Transcribe these records exactly, dropping every picture.

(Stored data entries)
============

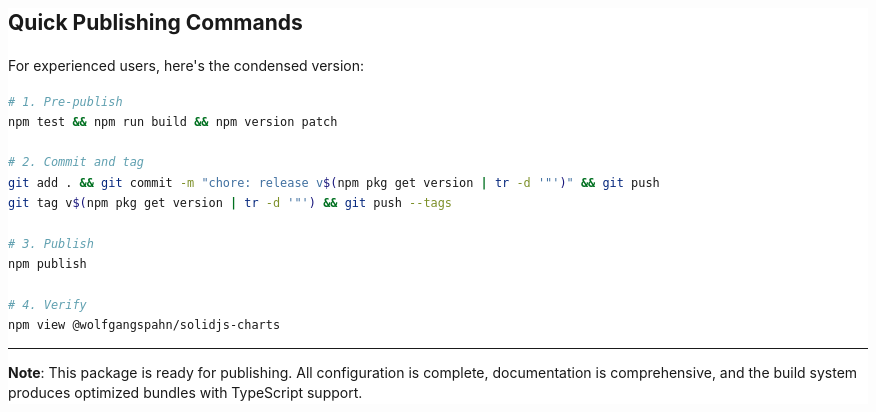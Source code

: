 ## Quick Publishing Commands

For experienced users, here's the condensed version:

```bash
# 1. Pre-publish
npm test && npm run build && npm version patch

# 2. Commit and tag
git add . && git commit -m "chore: release v$(npm pkg get version | tr -d '"')" && git push
git tag v$(npm pkg get version | tr -d '"') && git push --tags

# 3. Publish
npm publish

# 4. Verify
npm view @wolfgangspahn/solidjs-charts
```

---

**Note**: This package is ready for publishing. All configuration is complete, documentation is comprehensive, and the build system produces optimized bundles with TypeScript support.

============

* **Reply**:
Source code

: ## Quick Publishing Commands

For experienced users, here's the condensed version:

```bash
# 1. Pre-publish
npm test && npm run build && npm version patch

# 2. Commit and tag
git add . && git commit -m "chore: release v$(npm pkg get version | tr -d '"')" && git push
git tag v$(npm pkg get version | tr -d '"') && git push --tags

# 3. Publish
npm publish

# 4. Verify
npm view @wolfgangspahn/solidjs-charts
```

---

**Note**: This package is ready for publishing. All configuration is complete, documentation is comprehensive, and the build system produces optimized bundles with TypeScript support.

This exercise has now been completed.